Has anyone on the forum ever tried to make an SP using honey in place of sugar? I am thinking of making a bochet version of SP (that involves cooking the honey to caramelize it ) but I ask because in my opinion not every wine can be transformed into a mead. For example, the character of my elderflower wine changes but not for the better when I have used clover honey as the sugar source. That said, my plan is to try this but if anyone has already made a batch of a mead version I would love to hear your thoughts.
Thanks.


----------



## AkTom (Oct 26, 2017)

I've made 3 berry dragons blood, and a 3 berry mead. They taste almost identical. Other than that, I have nothing to add. 
Vint and maze on.


----------



## BernardSmith (Oct 26, 2017)

Hmmm ... Thanks AkTom. But should they not taste differently? The flavors of the honey - should they not be somewhat evident in a mead? If the berry flavors hide the honey then I am not sure what the value is of using far more expensive honey as the source of sugar...


----------



## AkTom (Oct 27, 2017)

I can't tell the difference. Or at at least it's a very subtle difference. Probably won't do that berry mead again.


----------



## Jericurl (Oct 29, 2017)

I do it with Dragon's Blood. We can tell the difference and prefer it over using regular sugar.

I've not done it with skeeter pee but I would think lemon and honey would pair nicely.


----------



## BernardSmith (Oct 29, 2017)

Jericurl said:


> ... I would think lemon and honey would pair nicely.



That was my thinking. And I was thinking of adding some lemon zest and backsweetening with orange blossom...


----------



## Jericurl (Oct 29, 2017)

Oh that sounds downright heavenly. If you can get your hands on some orange blossom water, I'd imagine a little bit of that added at the finish would be pretty nice as well


----------



## BernardSmith (Oct 29, 2017)

I have rose water ... not sure I have ever come across orange blossom water. Will check this out. (side bar: I have just racked micro quantities of honeysuckle mead and apple blossom mead and harvested the lees which I plan to use to inoculate the must for this batch. Cannot start this project until the beginning of next week (Nov 6 ) earliest but am chaffing at the bit to begin this. My plan is to add the lemon juice to the secondary rather than try to have this acidity and the sorbates present themselves as a challenge from the moment I pitch the yeast.


----------



## Jericurl (Nov 9, 2017)

BernardSmith said:


> I have rose water ... not sure I have ever come across orange blossom water. Will check this out. (side bar: I have just racked micro quantities of honeysuckle mead and apple blossom mead and harvested the lees which I plan to use to inoculate the must for this batch. Cannot start this project until the beginning of next week (Nov 6 ) earliest but am chaffing at the bit to begin this. My plan is to add the lemon juice to the secondary rather than try to have this acidity and the sorbates present themselves as a challenge from the moment I pitch the yeast.

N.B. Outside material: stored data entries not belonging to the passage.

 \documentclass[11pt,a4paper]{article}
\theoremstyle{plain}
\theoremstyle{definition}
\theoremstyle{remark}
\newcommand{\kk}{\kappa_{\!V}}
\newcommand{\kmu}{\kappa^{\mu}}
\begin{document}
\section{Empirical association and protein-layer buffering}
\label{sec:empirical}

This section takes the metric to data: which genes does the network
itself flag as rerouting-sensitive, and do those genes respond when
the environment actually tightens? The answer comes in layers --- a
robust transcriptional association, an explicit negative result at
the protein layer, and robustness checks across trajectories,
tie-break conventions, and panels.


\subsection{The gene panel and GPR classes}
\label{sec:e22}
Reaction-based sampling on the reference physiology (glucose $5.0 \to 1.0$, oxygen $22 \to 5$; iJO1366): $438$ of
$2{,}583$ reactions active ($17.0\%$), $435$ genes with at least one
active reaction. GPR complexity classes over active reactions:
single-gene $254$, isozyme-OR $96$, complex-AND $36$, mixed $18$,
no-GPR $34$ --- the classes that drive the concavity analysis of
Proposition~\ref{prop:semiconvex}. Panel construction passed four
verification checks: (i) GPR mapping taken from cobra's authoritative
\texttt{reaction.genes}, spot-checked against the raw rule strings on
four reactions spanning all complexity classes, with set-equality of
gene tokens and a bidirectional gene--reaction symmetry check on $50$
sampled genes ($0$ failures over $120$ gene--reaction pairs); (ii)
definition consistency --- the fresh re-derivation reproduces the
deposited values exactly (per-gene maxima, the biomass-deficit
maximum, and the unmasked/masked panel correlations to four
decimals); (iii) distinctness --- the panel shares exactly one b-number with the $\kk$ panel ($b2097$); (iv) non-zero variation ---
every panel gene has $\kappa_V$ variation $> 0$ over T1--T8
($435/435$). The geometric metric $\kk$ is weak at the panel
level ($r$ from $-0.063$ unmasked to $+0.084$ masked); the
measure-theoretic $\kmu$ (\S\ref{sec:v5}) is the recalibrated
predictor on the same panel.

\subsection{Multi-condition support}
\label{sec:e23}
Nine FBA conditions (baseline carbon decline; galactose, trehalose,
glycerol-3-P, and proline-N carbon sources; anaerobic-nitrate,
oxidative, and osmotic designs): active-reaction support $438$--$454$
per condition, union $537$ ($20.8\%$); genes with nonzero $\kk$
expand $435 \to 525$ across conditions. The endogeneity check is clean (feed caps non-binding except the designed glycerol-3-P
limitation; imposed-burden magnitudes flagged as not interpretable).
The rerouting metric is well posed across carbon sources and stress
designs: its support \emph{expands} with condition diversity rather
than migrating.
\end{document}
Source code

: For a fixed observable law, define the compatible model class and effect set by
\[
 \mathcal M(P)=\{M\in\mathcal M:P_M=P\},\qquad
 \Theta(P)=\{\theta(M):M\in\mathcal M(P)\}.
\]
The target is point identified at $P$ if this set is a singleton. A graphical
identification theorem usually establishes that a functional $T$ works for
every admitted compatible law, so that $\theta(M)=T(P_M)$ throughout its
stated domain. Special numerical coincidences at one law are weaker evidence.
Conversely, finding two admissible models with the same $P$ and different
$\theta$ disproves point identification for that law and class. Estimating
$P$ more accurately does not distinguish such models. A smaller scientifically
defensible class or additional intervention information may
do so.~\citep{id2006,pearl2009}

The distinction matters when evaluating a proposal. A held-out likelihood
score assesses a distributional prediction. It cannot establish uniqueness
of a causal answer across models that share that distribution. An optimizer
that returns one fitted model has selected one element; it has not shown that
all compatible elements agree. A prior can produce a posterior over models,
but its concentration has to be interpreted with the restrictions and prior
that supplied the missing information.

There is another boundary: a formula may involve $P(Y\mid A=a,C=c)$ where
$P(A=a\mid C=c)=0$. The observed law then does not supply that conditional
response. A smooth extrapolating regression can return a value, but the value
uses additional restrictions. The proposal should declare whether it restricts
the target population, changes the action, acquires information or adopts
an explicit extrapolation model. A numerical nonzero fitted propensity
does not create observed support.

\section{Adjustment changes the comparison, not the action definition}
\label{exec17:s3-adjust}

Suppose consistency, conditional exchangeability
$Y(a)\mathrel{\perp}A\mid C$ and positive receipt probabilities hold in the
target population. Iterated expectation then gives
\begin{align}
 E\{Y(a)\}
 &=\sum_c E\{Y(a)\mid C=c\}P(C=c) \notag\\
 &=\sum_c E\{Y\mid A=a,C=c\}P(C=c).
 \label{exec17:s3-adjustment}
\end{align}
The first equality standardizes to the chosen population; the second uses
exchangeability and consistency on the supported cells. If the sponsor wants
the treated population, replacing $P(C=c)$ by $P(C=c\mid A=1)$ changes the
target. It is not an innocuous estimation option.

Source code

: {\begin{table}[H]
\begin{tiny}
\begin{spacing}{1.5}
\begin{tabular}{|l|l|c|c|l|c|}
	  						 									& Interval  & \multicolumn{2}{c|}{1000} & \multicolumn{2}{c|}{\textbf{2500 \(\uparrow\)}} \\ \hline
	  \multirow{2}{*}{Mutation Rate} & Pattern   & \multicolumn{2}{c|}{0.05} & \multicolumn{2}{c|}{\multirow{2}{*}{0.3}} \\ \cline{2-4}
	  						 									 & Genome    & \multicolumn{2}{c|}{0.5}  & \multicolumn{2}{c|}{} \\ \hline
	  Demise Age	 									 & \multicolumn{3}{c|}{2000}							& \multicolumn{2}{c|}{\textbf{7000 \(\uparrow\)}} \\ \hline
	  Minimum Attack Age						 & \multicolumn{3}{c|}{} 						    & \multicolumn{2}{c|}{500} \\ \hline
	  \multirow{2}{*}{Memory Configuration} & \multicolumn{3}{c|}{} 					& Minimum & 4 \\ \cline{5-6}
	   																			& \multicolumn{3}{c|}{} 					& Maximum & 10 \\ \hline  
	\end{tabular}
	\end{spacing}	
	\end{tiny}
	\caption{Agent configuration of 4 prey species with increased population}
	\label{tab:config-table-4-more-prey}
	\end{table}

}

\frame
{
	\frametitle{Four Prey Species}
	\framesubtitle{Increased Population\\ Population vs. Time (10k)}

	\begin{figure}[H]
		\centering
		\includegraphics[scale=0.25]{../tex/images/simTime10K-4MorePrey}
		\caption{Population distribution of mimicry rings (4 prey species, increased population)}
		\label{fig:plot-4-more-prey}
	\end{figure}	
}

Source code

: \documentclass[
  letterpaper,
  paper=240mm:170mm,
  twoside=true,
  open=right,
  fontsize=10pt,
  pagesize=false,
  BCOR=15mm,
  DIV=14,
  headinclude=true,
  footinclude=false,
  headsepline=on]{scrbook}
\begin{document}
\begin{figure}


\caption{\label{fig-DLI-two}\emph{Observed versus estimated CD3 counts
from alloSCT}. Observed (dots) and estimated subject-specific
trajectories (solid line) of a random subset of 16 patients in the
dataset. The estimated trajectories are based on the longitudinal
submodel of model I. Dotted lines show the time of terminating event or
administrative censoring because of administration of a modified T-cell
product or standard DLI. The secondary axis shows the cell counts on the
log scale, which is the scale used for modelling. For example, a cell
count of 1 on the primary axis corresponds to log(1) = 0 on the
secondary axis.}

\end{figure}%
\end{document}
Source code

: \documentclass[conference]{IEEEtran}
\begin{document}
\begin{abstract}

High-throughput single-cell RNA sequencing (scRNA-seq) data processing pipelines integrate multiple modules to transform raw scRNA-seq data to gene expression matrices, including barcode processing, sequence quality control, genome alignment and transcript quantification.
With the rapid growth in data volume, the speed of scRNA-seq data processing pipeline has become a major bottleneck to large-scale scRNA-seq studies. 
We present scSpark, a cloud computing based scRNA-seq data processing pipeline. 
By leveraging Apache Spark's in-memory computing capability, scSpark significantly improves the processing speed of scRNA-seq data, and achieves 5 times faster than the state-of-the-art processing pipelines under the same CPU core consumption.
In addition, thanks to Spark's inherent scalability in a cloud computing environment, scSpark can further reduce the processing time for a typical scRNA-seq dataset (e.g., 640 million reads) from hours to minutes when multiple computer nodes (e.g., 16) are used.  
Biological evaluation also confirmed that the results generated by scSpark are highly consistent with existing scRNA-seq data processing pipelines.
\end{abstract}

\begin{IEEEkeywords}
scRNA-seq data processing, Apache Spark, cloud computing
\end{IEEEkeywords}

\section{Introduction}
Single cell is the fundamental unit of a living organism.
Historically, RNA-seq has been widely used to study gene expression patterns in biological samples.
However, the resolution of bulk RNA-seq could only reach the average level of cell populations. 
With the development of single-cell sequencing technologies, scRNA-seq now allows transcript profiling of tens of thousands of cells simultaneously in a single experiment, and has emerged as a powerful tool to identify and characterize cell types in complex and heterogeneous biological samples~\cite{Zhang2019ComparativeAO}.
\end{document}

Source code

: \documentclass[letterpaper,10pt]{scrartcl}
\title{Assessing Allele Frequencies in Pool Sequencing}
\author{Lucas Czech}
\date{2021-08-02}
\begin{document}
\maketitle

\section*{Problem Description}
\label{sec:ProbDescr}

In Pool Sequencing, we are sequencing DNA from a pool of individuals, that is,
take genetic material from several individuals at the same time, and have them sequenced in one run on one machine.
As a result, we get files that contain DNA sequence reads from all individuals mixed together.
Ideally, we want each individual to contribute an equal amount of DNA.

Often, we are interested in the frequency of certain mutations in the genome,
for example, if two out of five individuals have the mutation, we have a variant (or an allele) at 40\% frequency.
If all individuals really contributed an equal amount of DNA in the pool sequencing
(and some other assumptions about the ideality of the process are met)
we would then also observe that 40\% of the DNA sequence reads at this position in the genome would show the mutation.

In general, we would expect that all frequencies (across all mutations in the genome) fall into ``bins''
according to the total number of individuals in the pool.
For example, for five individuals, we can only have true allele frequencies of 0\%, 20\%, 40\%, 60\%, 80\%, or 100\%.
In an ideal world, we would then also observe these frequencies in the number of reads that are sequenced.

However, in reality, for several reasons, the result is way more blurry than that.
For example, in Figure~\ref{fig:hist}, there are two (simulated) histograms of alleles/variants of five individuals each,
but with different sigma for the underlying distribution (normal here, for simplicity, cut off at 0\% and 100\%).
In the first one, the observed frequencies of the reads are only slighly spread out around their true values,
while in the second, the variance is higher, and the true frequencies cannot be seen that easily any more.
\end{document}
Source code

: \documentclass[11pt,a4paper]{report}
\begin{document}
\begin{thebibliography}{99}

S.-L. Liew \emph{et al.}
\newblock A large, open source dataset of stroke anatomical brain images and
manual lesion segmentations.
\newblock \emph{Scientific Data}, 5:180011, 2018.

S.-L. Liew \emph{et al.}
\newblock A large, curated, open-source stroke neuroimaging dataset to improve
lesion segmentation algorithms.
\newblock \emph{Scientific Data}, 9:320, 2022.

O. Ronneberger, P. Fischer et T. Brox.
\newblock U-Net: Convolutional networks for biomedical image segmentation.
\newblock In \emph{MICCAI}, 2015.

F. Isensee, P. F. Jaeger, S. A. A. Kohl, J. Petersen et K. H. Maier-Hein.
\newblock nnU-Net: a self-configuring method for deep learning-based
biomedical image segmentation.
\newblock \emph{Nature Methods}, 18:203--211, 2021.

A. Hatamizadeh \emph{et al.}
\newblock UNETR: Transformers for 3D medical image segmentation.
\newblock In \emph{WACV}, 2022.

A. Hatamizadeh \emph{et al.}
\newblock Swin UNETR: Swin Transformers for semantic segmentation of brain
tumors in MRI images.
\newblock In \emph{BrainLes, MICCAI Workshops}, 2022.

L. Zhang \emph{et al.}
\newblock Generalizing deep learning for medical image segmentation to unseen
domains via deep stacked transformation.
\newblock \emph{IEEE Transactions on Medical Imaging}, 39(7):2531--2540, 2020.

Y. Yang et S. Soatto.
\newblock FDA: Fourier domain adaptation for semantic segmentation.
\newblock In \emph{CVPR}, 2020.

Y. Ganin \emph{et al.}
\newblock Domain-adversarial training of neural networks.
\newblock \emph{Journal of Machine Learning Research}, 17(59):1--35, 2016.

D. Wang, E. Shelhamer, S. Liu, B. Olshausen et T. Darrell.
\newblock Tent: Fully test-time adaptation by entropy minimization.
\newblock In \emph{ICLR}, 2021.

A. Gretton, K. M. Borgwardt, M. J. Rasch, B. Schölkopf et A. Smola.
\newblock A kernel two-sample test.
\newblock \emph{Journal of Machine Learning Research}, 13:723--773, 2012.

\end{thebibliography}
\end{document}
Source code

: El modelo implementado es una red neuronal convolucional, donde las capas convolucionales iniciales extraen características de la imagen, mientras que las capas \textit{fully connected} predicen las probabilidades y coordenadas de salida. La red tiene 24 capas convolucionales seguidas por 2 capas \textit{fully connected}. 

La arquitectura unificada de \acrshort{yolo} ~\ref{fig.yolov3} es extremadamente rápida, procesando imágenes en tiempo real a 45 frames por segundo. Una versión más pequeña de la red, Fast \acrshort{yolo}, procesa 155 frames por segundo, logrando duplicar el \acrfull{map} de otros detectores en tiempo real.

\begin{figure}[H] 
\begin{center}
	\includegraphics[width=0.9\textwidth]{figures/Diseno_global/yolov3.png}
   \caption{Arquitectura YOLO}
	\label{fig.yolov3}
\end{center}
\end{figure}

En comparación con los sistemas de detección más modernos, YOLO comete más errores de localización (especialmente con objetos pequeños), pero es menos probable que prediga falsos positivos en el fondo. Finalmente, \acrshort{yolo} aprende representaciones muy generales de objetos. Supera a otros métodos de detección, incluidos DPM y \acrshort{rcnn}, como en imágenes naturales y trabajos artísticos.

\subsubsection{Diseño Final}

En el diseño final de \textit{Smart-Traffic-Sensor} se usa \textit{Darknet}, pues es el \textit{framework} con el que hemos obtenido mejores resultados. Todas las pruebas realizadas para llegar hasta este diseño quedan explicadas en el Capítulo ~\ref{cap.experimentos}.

Did you ever get this started?
I'm curious to see how it turns out. I think it would be an excellent candidate for a short mead in the spring/summer.

Also, here is a link to the orange blossom water I use.

https://www.olivenation.com/orange-flower-water-by-malandel-french.html

I love Olive Nation so, so much.


----------



## BernardSmith (Nov 9, 2017)

Have assembled the ingredients. Having flooring put in and there has been too much hubbub around the house at the moment. Hope (HOPE) to begin this on Sunday. Thirty- 45 minutes cooking the honey, then all set to go. I am thinking D254 yeast (just got some from Morewine (The only source I think that sells the yeast in packs for 1-5 gallon batches). My plan is to add the lemon juice to the secondary and so not worry about the fact that it is full of sorbates. Aiming for a mead with an ABV of about 11% (2.5 lbs of honey). Intend to back sweeten with either some orange blossom honey or some leatherwood honey I have (I think it's leatherwood. Not at home at the moment and my memory is fuzzy) . Will post updates from time to time.


----------